The lineup occurred about a year and a half after the homicide. At the hearing in the superior court on the issue of the fairness of the lineup, three photographs were introduced which showed the composition of the lineup. An examination of those photographs compels the conclusion that of the nine men in the lineup, in which the defendant was in the middle, none bore a reasonably similar physical resemblance to the defendant except possibly the man who stood immediately to the left of him. In my opinion, in the absence of countervailing evidence those photographs established as a matter of law that the lineup was unfair.
It is true that after the motion relating to the lineup was denied by the court, no further objection of the same nature was made in the course of the trial before the jury. But it would be to condone a denial of due process to hold that under the circumstances of this case the matter was not preserved for appellate review. (See People v. Morrow, 276 Cal.App.2d 700, 705 [81 Cal.Rptr. 201].)

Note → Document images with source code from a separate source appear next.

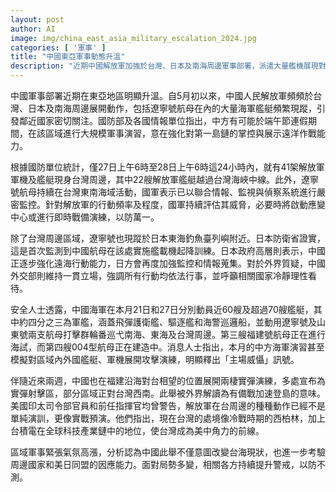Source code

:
 ```yaml
---
layout: post
author: AI
image: img/china_east_asia_military_escalation_2024.jpg
categories: [ '軍事' ]
title: "中國東亞軍事動態升溫"
description: "近期中國解放軍加強於台灣、日本及南海周邊軍事部署，派遣大量艦機展現對第一島鏈控制及遠洋作戰能力。27至28日24小時內，41架次軍機與艦艇出現台海周邊，22艘艦越過中線，遼寧號持續在台灣東南活動。日本證實首次有中國航母於釣魚臺列嶼進行艦載機起降，中方並於南海、東海大規模動員艦艇。福建、福建沿海兩棲演練及區域實彈射擊區設置，加劇軍事緊張。分析認為，中國動作牽動區域穩定與美日同盟的應變能力，台灣和周邊國家持續高度警戒。"
---
```

中國軍事部署近期在東亞地區明顯升溫。自5月初以來，中國人民解放軍頻頻於台灣、日本及南海周邊展開動作，包括遼寧號航母在內的大量海軍艦艇頻繁現蹤，引發鄰近國家密切關注。國防部及各國情報單位指出，中方有可能於端午節連假期間，在該區域進行大規模軍事演習，意在強化對第一島鏈的掌控與展示遠洋作戰能力。

根據國防單位統計，僅27日上午6時至28日上午6時這24小時內，就有41架解放軍軍機及艦艇現身台灣周邊，其中22艘解放軍艦艇越過台灣海峽中線。此外，遼寧號航母持續在台灣東南海域活動，國軍表示已以聯合情報、監視與偵察系統進行嚴密監控。針對解放軍的行動頻率及程度，國軍持續評估其威脅，必要時將啟動應變中心或進行即時戰備演練，以防萬一。

除了台灣周邊區域，遼寧號也現蹤於日本東海釣魚臺列嶼附近。日本防衛省證實，這是首次監測到中國航母在該處實施艦載機起降訓練。日本政府高層則表示，中國正逐步強化遠海行動能力，日方會再度加強監控和情報蒐集。對於外界質疑，中國外交部則維持一貫立場，強調所有行動均依法行事，並呼籲相關國家冷靜理性看待。

安全人士透露，中國海軍在本月21日和27日分別動員近60艘及超過70艘艦艇，其中約四分之三為軍艦，涵蓋飛彈護衛艦、驅逐艦和海警巡邏船，並動用遼寧號及山東號兩支航母打擊群輪番巡弋南海、東海及台灣周邊。第三艘福建號航母正在進行海試，而第四艘004型航母正在建造中。消息人士指出，本月的中方海軍演習甚至模擬對區域內外國艦艇、軍機展開攻擊演練，明顯釋出「主場威懾」訊號。

伴隨近來兩週，中國也在福建沿海對台相望的位置展開兩棲實彈演練，多處宣布為實彈射擊區，部分區域正對台灣西南。此舉被外界解讀為有備戰加速登島的意味。美國印太司令部官員和前任指揮官均曾警告，解放軍在台周邊的種種動作已經不是單純演訓，更像實戰預演。他們指出，現在台灣的處境像冷戰時期的西柏林，加上台積電在全球科技產業鏈中的地位，使台灣成為美中角力的前線。

區域軍事緊張氣氛高漲，分析認為中國此舉不僅意圖改變台海現狀，也進一步考驗周邊國家和美日同盟的因應能力。面對局勢多變，相關各方持續提升警戒，以防不測。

That the unfairness of the lineup was of a prejudicial nature is manifest from the cross-examination of Bruce Cane, the only witness who positively identified the defendant as the killer. A portion of his testimony was: “Q. . . . Would it be fair to say that it was the lineup that finally cemented in your mind the fact that Mr. Stearns was the man you saw with the gun? A. Yes.” The conclusion that the real basis of the identification was an unfair lineup is supported by the following portions of Mr. Cane’s testimony on cross-examination: “Q. Calling your attention to People’s 2 which is a frontal view of the police lineup, right? A. Yes. . . . Q. You on your check list identified the man as No. 5? A. Yes. Q. And No. 5, either from
The record contains no testimony to overcome the inference that the constitutionally improper lineup fatally tainted Mr. Cane’s in-court identification. Upon a retrial, the trial court should be free to rehear in a plenary manner the defendant’s challenge of the constitutional adequacy of the lineup and its impact upon the testimony of the witness Bruce Cane as to the identity of the killer.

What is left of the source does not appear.